Before the state began presenting its case on Monday, Judge Swift ruled on a motion from 2 J’s attorneys asking the court to exclude evidence regarding the groundwater model, the Rio Grande Decision Support System (RGDSS), as the state has not calibrated the model for Arroya Springs (also known as Diamond Springs), a water supply in Conejos County still at issue with the objectors. The judge denied the motion, and witnesses are anticipated to discuss the model throughout the trial. Judge Swift said she believed she needed to hear evidence regarding the model. She said the argument that the model has insufficient data does not mean it is irrelevant.

Senior Assistant Attorney General Chad Wallace, taking the lead on presenting the state’s case, said the groundwater model is a work in progress that will improve over time, but it is a valuable tool to determine groundwater depletions.

Wallace laid the groundwork of the state’s case through opening arguments and testimony from Cotten. Wallace told the court these rules/regulations are the fourth in a line of water regulations for this basin, beginning with confined aquifer rules restricting new wells, unopposed measurement rules that are providing data for the RGDSS and the Sub-district #1 groundwater management plan. The sub-district, encompassing hundreds of irrigators north of the Rio Grande, has been operating for several years now to accomplish its goals of remedying its injuries to surface water users and replenishing the aquifers, Wallace said.

Wallace said these regulations comply with state legislation requiring efforts to make the basin’s aquifers more sustainable and remedy injuries to senior water rights while not interfering with the Rio Grande Compact, an interstate agreement Colorado has with New Mexico and Texas.

Wallace said the rules need to be approved to comply with Colorado state law and protect water rights.
2 J Group’s attorney Kendall Burgemeister said 2 J Group water users have been negatively impacted by groundwater pumping and do not object to the rules requiring well users to make up for injuries their pumping has caused surface water rights.
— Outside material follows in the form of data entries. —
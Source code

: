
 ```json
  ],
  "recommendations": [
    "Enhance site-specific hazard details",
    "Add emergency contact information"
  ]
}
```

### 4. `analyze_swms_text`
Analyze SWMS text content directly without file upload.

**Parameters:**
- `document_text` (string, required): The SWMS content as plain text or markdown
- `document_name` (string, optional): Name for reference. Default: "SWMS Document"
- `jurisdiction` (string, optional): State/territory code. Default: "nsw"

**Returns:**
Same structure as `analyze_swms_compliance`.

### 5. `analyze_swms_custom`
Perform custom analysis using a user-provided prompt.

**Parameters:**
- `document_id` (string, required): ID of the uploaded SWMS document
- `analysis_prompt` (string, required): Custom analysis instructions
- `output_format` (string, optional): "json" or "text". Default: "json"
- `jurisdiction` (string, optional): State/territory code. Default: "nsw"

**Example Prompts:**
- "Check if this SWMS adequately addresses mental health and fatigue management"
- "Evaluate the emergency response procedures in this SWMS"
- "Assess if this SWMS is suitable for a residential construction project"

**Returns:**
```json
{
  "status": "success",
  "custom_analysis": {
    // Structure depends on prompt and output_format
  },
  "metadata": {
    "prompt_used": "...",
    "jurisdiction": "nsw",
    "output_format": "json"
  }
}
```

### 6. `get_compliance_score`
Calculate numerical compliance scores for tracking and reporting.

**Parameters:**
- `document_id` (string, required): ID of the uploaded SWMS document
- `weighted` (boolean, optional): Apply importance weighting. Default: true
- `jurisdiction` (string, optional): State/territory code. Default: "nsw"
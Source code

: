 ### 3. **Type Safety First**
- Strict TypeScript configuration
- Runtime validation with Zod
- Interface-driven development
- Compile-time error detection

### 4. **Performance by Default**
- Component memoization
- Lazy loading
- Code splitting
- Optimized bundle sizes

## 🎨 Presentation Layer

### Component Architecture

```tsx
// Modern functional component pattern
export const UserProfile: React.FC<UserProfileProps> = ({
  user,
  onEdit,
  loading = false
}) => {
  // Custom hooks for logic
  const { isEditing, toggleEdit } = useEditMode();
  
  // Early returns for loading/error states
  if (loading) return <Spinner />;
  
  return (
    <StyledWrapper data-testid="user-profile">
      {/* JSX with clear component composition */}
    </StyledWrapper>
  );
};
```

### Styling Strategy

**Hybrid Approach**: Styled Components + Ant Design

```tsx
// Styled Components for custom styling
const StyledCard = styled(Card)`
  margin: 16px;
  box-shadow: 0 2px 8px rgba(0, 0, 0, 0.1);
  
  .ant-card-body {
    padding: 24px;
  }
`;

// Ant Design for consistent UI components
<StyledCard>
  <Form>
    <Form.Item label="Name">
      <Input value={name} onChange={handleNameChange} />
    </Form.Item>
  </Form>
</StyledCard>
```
However, he indicated the rules and model they rely upon are not attributing the declining flow at Arroya Springs to groundwater pumping, which 2 J Group believes is a major cause.

He said the state’s model is not calibrated to Arroya Springs so has no reliable basis to quantify depletions to the springs, and these proposed rules should not be applied to Arroya Springs.

Qualified as an expert witness, Cotten remained on the witness stand through the remainder of the day on Monday and will continue his testimony this morning. He testified about the proposed irrigation season, April 1-November 1 and how the state arrived at those dates, mirroring the natural growing season and historically reflecting that irrigation season in the basin.

Cotten also described irrigation practices and trends, water supply changes and forecasts, history of the Rio Grande Compact and the various rules the state had enacted in the basin over the years such as the well measurement rules. He testified about the development of surface water rights (which were over appropriated by 1900), groundwater development in the basin and the need for groundwater rules and a model to help administer them, and river flows and how they have declined over time.

Cotten also testified specifically about the Arroya Springs area and related ditches and referred to historical documents describing the springs, which date to 1889.

Before released for the day, Cotten spoke about the development of the proposed groundwater rules and how the state engineer enlisted the assistance of a 56-member advisory committee to create the rules. The group met 25 times between 2009 and 2015. He said a technical advisory committee or peer review committee had been working even before that time to develop and improve the groundwater model.